‘Critically Acclaimed show about Southampton’s involvement in WW11, written by Hampshire born playwright Howard Brenton.’

This show is essentially about planes. Spitfires to be exact and all about the way that they came to be manufactured in the city in 1940. Doesn’t sound particularly exciting does it? War dramas are generally all doom and gloom and I could not be less excited by planes I don’t think.

However, people have raved about this show. In fact, it’s back by popular demand after a sell out run last year at the Nuffield new City venue. I was curious to see what the fuss was about. Also, I’m a BIG Hollyoaks fan and this so happens to feature Joe Tracini better know as Dennis from the show.

As always when I go and watch a new show, I try not to look too much into it, so I didn’t know what to expect at all from this.

From the second it started I was completely transfixed.

It’s not like your average theatre show. The stage is in the centre so not only do you have a great view wherever you sit but it also makes you feel a bit like you’re on the stage with them, you almost feel like you’re a part of the show yourself.

The story begins with the bombing of the Spitfire factory in Woolston. It was destroyed beyond repair and it was essential that these new planes, our only hope of victory, were still built and able to be used by us in the war. The government decided to requisition local businesses and homes in Southampton to create these ‘Shadow Factories’ where the parts could be made so the Spitfires could still be manufactured. It tests friendships and relationships and shows the hardship of war, but also shows how instrumental Southampton was in this part of WW11. Something I had no idea about I’m ashamed to say seeing as I live here.

Being a British play by a British Playwright there was of course some humour in this, courtesy of the Grandmother who really made me belly laugh (played by Denise Black who also plays the part of American aristocrat Lady Cooper). Her delivery of some of the lines absolutely had me in fits.
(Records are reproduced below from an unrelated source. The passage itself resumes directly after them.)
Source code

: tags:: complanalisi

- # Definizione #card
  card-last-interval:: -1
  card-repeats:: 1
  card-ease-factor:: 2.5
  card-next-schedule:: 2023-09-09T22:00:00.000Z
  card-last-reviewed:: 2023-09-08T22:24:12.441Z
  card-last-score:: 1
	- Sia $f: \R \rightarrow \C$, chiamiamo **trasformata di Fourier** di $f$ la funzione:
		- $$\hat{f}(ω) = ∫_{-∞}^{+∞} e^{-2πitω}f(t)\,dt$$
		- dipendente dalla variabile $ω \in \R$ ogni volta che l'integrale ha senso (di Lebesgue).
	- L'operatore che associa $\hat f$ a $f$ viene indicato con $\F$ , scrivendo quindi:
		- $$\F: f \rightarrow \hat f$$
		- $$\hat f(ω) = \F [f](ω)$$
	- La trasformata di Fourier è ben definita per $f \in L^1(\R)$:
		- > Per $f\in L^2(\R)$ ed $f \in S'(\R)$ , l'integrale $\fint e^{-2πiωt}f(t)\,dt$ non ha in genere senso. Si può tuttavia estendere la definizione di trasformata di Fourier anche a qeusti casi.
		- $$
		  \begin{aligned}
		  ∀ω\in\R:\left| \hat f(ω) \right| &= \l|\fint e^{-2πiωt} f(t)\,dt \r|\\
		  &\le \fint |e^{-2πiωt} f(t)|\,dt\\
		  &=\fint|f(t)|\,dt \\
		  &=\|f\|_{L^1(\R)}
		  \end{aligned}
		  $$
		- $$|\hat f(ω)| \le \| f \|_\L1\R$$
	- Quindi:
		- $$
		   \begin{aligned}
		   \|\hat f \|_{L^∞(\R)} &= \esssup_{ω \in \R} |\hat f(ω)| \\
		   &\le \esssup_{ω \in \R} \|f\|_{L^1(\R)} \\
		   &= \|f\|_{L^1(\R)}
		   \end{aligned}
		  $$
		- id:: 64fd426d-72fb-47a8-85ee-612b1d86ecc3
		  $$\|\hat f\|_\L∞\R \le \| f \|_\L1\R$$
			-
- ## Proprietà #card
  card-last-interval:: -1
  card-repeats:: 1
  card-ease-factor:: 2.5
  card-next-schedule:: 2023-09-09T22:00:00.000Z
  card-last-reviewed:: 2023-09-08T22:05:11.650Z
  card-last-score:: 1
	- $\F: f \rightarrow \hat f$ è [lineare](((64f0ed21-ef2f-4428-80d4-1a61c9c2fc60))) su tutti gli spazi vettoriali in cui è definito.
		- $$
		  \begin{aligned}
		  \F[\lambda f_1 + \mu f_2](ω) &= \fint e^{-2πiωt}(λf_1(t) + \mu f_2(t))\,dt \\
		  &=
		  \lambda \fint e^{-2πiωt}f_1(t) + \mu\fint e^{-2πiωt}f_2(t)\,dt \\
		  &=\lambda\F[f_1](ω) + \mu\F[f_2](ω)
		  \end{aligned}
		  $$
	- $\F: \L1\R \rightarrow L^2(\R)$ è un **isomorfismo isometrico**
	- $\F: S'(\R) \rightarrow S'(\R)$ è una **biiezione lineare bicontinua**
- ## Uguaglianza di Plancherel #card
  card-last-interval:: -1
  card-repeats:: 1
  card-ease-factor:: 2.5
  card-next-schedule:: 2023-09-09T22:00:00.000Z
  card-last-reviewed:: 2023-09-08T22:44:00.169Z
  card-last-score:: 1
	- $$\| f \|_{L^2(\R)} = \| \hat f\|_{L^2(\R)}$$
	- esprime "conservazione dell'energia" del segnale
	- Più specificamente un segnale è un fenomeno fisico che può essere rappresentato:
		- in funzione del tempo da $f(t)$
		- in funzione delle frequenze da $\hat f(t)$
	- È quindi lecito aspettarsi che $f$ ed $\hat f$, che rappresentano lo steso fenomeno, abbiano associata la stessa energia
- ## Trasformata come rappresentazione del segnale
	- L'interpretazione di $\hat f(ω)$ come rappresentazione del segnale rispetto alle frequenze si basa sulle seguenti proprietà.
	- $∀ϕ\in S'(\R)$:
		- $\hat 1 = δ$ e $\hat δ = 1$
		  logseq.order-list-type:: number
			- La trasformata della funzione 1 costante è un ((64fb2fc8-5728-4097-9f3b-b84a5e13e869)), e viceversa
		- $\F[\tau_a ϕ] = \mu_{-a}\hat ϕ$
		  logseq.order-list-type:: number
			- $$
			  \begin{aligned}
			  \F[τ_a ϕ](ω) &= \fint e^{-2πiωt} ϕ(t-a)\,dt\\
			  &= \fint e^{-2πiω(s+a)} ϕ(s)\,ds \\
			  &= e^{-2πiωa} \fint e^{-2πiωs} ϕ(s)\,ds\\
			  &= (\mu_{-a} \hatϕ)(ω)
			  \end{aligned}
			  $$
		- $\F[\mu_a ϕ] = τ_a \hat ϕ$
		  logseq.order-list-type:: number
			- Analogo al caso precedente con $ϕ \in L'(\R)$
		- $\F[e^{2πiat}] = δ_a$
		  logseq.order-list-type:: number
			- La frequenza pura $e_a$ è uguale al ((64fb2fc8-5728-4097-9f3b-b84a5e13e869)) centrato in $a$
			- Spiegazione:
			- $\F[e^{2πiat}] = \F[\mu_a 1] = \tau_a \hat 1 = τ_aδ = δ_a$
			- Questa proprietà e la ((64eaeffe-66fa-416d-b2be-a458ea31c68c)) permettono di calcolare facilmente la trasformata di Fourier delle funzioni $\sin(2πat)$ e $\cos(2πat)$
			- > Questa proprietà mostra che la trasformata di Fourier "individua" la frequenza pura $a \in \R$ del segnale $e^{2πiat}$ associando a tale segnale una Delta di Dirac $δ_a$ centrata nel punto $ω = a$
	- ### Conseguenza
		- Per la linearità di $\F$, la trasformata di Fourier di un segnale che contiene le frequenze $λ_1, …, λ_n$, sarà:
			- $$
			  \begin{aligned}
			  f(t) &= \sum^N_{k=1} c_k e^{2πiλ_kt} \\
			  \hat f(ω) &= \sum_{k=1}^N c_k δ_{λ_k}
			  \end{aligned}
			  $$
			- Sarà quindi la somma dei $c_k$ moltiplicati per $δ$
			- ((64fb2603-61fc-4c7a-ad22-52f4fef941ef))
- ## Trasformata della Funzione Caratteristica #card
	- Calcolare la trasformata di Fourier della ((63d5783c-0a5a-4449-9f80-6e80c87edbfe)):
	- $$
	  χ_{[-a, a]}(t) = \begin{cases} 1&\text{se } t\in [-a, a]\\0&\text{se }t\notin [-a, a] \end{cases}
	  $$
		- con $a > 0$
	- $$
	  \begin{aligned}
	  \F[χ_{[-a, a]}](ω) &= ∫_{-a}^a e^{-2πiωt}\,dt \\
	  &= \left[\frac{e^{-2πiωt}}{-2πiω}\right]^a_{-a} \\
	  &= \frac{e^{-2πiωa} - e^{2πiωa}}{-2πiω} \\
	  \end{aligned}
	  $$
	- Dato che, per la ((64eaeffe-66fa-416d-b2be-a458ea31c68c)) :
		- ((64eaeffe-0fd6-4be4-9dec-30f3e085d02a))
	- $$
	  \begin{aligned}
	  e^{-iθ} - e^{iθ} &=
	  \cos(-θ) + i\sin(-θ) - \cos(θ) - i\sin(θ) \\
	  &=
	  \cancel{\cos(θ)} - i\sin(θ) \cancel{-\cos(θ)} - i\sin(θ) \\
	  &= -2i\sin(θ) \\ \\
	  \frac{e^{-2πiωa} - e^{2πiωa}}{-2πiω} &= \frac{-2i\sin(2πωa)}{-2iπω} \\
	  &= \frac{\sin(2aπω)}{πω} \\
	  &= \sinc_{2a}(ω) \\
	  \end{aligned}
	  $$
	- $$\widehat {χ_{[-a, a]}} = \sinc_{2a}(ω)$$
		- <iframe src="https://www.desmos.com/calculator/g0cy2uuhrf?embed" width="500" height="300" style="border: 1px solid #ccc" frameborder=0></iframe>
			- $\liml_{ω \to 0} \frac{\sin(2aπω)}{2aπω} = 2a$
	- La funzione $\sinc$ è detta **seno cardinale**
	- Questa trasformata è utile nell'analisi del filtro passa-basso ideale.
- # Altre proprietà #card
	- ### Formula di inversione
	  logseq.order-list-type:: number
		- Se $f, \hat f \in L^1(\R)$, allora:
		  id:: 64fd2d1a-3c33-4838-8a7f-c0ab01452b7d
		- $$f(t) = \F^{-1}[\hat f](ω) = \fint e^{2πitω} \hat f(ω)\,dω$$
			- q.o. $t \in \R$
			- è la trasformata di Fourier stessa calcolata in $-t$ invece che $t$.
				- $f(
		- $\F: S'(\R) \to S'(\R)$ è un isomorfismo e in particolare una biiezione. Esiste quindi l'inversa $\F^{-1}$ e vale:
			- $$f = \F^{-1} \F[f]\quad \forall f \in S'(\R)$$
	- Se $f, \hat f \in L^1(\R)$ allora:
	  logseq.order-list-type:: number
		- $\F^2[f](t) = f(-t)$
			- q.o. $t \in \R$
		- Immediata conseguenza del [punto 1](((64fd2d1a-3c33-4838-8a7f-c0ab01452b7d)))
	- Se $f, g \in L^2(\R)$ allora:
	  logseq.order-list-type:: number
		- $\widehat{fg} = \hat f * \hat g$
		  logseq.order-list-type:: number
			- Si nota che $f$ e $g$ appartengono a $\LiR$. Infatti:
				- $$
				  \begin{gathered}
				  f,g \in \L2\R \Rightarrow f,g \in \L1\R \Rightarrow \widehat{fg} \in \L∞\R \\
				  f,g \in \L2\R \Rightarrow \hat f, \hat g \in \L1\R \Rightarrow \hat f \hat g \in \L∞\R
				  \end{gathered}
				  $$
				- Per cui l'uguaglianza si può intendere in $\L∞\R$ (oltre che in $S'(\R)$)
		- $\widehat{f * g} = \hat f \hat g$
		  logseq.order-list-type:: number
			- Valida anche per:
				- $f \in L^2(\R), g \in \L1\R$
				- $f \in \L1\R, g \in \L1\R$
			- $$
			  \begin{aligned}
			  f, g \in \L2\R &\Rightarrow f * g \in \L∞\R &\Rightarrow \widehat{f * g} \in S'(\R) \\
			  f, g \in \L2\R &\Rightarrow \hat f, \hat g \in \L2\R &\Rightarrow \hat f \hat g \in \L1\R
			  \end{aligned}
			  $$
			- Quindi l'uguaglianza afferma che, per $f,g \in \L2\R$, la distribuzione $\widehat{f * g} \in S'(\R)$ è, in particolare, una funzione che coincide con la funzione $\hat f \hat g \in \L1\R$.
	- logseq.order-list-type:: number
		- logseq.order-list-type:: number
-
Casting in this is wonderful. You can tell each and every one of the actors in this love and adores this show. They ARE these characters and that makes it a joy to watch. It’s unusual to see a show and there not to be a ‘weak link’ in the casting. They all had great chemistry. I don’t know if it’s because you’re so close to the ‘action’ that you feel more emotion from them, but it was just so moving and delightful and with so much affection for the story and for our city.

The ensemble in this show are actually made up of local people of all ages who are so incredibly passionate about the story and so proud to be involved and that really does come across from them.

Being in a smaller theatre there is no extravagant stage set for this. The floor is used to project images including local maps which is wonderful it shows you exactly where bits of this are set. Places that do exist and we know so it makes it all the more poignant and real. There were a few incidental props used now and again but the majority of the ambience and emotion are actually generated from lighting!! Of all things! Essentially strip lighting that moves. It doesn’t sound like much but honestly, it’s probably the best lighting I’ve ever seen in a show. It was incredible. Who knew that just by moving these lights you’d be able to simulate and believe that there is a Spitfire flying! It was so clever, and it really made such a difference to the feel of the show.

This is by far one of the best shows I’ve ever seen. I loved every single second of it. Who would have thought that learning about our history would have been so wonderful? I was on the edge of my seat through the whole performance. It’s an incredibly well written and important piece of theatre, and a definite must see. I’ll be going again before the run ends.